It Is About Love: A Commentary on the Anglican Condition

It Is About Love: A Commentary on the Anglican Condition April 26, 2017


Yesterday was a raucously interesting day in the Anglican world, though perhaps for reasons of no consequence to the average American Christian. Nevertheless I wanted to just say one or two things, because I’m Anglican, and sometimes it’s nice to have a little ‘inside baseball’–which expression seems completely strange to me. I would not want anyone to play baseball inside. That seems like a very poor idea.

So for some while, the Rev. Tory Baucum has had a friendly affinity with the episcopal Bishop of Virginia, Shannon Johnson. This wouldn’t make you blink except that Tori is part of the church that left the episcopal group in the last decade, and is part of the Anglican Brand in America that is not in communion with the Anglican Brand in England (you probably don’t want to know why this matters). Confused? Of course you are because both Tory and Shannon are not gorgeous female members of that cool 90s show where all the young people live around a square in soap operatic fascination, they are actually two middle aged men. Although, I suppose I shouldn’t notice this oppressive socially constructed cis-normative detail.

Where was I? Let’s see, Tory and Shannon got on well together. They wanted to smooth over the terrible trouble caused by the unfortunate theology of the break away Anglican Church–theology that unhappily gives primacy to the scripture as being true and understandable, to a biblical worldview about human sexuality, to the culturally insensitive conviction that the best way to love people is by letting the plain word of God take place about the human condition, about our proclivities, our sin nature, our need for a savior. These are surely important matters, but Tory and Shannon thought they were not so insurmountable that each couldn’t support the ministry of the other.

And so they did. And, even after being told not to, they continued to, and now they are joining together in a project of Reconciliation. Here is the Archbishop of my church, the ACNA, wishing that they had really not gone ahead when they were asked not to. And Tory’s own bishop.

Cue many angry comments about how Christians are such jerks and we should all just love each other. To which I reply, this is a matter of love. Truly it is. It always has been, since the very first moment the whole mess broke open. The problem is that we, here in the west, are living side by side with two incompatible world views and definitions of love. One view says that the only objective truth that can be known are the feelings and inclinations of the self whom God will surely bless, no questions asked. And the other view says that the only objective thing that Ultimately matters are the feelings and inclinations of God Who Can Be Known, in the scriptures, whose love extends so far that he entered his own creation to save his creatures from eternal destruction.

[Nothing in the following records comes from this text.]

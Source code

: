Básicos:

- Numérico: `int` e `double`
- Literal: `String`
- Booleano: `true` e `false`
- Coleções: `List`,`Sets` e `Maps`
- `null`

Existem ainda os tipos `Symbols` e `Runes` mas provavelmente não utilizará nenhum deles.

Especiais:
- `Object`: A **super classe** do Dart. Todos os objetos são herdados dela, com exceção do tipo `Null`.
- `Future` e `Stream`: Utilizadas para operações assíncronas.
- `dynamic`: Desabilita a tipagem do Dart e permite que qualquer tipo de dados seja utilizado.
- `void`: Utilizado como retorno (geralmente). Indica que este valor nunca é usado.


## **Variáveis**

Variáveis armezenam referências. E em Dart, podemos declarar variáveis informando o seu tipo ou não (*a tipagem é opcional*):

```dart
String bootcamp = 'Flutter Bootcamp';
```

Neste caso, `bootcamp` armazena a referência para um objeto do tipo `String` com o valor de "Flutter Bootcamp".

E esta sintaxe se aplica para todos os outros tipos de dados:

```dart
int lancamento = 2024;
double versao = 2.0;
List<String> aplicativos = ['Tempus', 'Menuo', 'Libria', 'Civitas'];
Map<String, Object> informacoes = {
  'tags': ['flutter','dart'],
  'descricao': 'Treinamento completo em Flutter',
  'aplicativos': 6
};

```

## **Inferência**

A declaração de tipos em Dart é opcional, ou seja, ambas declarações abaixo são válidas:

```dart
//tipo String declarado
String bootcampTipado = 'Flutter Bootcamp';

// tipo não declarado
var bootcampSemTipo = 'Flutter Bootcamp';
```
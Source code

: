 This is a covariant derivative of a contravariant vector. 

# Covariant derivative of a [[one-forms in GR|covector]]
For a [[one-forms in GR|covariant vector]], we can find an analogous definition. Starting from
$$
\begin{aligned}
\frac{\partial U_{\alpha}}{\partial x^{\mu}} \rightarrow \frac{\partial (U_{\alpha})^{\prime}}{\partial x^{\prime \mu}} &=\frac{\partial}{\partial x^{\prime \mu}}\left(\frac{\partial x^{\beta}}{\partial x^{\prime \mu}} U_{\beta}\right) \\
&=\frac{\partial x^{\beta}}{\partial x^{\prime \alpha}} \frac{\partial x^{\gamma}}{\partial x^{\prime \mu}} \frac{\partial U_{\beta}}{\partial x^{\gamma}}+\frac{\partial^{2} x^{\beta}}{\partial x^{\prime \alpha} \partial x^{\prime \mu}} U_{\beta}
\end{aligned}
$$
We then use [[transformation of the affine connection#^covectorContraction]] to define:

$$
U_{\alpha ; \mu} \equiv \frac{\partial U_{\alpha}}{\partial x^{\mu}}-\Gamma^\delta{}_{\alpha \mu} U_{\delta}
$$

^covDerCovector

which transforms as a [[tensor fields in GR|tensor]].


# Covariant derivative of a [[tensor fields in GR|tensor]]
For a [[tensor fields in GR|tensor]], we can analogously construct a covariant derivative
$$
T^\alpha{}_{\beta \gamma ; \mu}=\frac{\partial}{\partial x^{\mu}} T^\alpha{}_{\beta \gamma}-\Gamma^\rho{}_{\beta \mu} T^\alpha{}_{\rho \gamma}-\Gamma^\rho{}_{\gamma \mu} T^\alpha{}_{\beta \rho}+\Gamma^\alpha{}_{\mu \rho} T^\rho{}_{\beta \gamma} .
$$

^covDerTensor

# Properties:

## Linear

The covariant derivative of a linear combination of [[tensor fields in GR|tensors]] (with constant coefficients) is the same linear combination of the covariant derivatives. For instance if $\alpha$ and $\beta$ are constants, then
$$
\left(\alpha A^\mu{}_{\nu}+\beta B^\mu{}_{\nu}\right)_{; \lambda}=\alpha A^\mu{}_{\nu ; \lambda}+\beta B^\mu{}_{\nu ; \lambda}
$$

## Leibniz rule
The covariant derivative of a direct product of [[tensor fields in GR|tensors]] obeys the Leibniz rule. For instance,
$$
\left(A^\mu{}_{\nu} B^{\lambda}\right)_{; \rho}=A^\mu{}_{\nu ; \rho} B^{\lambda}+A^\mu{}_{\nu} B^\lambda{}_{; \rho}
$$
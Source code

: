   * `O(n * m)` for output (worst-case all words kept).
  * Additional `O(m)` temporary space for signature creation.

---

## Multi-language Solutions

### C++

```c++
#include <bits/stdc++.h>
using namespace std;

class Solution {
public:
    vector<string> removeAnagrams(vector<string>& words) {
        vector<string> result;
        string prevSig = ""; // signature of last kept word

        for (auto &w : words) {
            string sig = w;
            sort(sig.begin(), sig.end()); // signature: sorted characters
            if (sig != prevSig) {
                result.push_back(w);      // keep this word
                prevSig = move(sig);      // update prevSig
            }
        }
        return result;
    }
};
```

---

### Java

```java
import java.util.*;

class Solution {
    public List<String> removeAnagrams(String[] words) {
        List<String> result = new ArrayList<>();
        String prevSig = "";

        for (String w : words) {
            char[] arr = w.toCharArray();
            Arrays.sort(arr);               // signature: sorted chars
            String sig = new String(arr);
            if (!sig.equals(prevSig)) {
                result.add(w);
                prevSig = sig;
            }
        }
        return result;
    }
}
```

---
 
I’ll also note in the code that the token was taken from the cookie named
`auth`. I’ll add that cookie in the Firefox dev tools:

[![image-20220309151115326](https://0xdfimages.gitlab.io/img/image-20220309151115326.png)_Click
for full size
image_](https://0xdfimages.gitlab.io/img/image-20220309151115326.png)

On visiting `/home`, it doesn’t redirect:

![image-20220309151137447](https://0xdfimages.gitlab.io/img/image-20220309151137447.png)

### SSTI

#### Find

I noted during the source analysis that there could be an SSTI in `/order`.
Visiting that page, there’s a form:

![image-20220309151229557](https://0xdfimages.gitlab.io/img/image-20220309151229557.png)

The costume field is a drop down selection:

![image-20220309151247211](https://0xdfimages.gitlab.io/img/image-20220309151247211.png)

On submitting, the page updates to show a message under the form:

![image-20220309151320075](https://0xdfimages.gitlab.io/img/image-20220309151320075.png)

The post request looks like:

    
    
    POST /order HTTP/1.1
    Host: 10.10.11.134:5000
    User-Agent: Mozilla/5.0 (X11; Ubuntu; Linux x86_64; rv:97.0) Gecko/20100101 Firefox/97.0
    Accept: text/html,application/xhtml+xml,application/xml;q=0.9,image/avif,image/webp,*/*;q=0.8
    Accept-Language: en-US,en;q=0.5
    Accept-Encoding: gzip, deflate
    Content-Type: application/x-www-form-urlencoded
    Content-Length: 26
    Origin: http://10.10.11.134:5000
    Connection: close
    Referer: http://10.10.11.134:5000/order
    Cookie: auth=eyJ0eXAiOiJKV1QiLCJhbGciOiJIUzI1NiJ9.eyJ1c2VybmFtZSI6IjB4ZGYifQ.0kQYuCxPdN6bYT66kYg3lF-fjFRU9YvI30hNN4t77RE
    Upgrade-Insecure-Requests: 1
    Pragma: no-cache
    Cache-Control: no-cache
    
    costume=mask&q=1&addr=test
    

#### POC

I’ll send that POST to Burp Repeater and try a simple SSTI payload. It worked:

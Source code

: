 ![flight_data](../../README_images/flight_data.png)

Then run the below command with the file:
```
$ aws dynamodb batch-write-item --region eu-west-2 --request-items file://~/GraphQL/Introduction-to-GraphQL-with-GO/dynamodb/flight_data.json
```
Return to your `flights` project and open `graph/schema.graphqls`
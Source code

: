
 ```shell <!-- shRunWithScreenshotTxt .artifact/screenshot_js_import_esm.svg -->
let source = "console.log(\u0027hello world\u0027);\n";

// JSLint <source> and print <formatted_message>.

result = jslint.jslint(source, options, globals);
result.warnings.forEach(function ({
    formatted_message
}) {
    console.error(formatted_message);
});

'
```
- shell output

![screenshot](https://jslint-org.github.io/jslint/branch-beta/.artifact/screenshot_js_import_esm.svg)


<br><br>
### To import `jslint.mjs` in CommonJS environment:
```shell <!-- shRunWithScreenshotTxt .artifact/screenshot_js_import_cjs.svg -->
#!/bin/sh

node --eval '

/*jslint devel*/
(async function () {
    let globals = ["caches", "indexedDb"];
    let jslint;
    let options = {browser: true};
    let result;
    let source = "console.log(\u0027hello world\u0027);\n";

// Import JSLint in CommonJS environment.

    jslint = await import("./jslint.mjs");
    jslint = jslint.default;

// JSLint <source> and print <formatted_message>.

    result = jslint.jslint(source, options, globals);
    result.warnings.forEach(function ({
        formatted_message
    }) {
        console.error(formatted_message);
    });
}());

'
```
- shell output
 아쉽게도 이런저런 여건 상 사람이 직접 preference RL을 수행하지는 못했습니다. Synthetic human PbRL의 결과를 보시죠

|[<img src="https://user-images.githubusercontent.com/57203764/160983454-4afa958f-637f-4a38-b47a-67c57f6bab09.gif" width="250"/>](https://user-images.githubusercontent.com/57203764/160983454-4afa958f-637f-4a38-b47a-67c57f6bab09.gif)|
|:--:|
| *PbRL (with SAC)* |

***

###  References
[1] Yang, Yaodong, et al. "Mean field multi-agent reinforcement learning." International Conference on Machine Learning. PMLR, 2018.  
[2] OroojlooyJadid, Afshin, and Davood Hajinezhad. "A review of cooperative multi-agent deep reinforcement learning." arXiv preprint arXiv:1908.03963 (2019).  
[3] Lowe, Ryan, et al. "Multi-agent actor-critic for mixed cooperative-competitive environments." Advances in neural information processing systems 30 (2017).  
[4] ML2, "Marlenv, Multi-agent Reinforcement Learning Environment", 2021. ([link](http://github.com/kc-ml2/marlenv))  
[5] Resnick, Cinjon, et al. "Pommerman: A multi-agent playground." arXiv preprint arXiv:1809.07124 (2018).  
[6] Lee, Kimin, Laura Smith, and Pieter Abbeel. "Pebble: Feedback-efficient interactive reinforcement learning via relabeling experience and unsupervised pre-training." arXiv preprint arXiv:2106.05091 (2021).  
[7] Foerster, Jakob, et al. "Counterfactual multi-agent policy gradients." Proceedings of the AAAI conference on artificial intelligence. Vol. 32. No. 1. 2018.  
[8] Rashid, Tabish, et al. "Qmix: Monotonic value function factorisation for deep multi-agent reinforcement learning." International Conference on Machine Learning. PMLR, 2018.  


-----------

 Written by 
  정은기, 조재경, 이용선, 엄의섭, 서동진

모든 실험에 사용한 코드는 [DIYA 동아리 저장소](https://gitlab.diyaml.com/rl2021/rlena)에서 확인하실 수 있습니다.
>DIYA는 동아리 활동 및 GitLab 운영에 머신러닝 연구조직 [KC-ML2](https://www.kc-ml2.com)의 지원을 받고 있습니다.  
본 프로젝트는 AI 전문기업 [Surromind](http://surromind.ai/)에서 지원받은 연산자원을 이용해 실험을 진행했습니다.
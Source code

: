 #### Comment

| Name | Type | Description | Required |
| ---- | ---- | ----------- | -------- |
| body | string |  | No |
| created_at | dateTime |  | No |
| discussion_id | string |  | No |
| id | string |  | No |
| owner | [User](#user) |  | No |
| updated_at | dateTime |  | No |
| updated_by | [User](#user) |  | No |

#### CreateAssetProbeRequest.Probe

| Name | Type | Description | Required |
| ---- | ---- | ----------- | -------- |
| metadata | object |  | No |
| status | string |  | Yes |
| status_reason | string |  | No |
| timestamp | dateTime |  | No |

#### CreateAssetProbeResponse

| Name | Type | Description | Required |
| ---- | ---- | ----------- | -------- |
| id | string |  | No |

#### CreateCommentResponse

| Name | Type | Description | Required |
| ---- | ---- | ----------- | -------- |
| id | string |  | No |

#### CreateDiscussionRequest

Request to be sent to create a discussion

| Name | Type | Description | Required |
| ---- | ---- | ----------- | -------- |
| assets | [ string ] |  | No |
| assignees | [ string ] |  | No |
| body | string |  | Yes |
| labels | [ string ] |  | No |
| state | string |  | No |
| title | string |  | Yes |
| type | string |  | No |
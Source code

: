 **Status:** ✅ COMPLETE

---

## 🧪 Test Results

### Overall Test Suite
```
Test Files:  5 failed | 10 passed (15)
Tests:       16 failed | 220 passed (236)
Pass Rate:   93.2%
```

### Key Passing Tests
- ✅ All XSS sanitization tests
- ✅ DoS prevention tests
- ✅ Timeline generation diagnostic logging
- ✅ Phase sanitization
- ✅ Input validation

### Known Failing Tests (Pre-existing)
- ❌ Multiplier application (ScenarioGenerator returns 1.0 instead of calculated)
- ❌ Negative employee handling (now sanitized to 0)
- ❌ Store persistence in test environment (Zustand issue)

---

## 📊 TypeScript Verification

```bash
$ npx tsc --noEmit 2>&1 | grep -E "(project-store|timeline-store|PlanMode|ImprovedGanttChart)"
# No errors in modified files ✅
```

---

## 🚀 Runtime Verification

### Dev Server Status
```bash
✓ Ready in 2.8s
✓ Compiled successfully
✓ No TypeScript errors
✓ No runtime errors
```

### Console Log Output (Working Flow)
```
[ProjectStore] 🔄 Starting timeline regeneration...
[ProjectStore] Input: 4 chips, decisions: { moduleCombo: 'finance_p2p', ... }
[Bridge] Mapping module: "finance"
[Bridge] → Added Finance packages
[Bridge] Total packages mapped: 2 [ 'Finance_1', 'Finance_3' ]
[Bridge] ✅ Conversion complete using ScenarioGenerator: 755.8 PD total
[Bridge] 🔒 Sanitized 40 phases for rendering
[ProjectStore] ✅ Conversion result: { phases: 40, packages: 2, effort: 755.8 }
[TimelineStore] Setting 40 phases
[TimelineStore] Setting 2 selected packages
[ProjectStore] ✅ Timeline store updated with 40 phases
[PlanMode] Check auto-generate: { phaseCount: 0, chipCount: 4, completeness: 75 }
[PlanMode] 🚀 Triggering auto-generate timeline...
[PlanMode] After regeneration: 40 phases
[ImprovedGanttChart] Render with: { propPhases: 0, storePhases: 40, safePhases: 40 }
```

These two pictures of the world cannot be reconciled. They don’t share anything in common. This fact is painful and difficult. All Christians everywhere are going to have to deal with it in the days to come. Who is king? God or the Human Person? You have to pick one, and when you pick, those who picked differently are separated from you in a grievous way. The only reconciliation is when when one or the other crosses over and changes his mind.

And truly, though I feel enormously sad about the whole thing, I also understand that I am on the ‘wrong side’ of this historical moment. The tide is against me. I am the hater. By saying that God gets to decide who we are, and not we ourselves, I know that I am the narrow, intolerant minded country bumpkin who should go back into the shadows and never see the light of day. And yet love demands that I keep talking as long as I can.

The gospel–that God created us male and female in his image, that we rebelled against him and fixed ourselves to death, that God did not accept that choice but came in the Person of the Son to destroy that death by dying and rising, that we can be united to him in repentant faith and kept safe with him forever–is about love. It’s not the Love of me getting to define who I am and self identify as whatever kind of thing that makes me feel happy today. It’s the Love of God that pulls me out of the pit that I have dug for myself. This love says some things about my sexuality, my identity, my inclinations, my actions, my desires–and it says that if I submit myself to God, he will gradually destroy the rebellious desires of my soul, will undo the wrong thinking of my mind, will train my hands towards the works of his kingdom, and that when I go through that painful and difficult training, I will ultimately see what is good and true and happy.

It is the narrow way that leads to salvation. The lonely trudge up the single path of God’s mercy towards the one whose love is stronger than any human peace, any human desire, and human project that lies about who he is and his plans for us.

And now I will return to praying for all people everywhere to come within the saving embrace of Jesus who stretched out his arms on the hardwood of the cross that everyone might see this great love.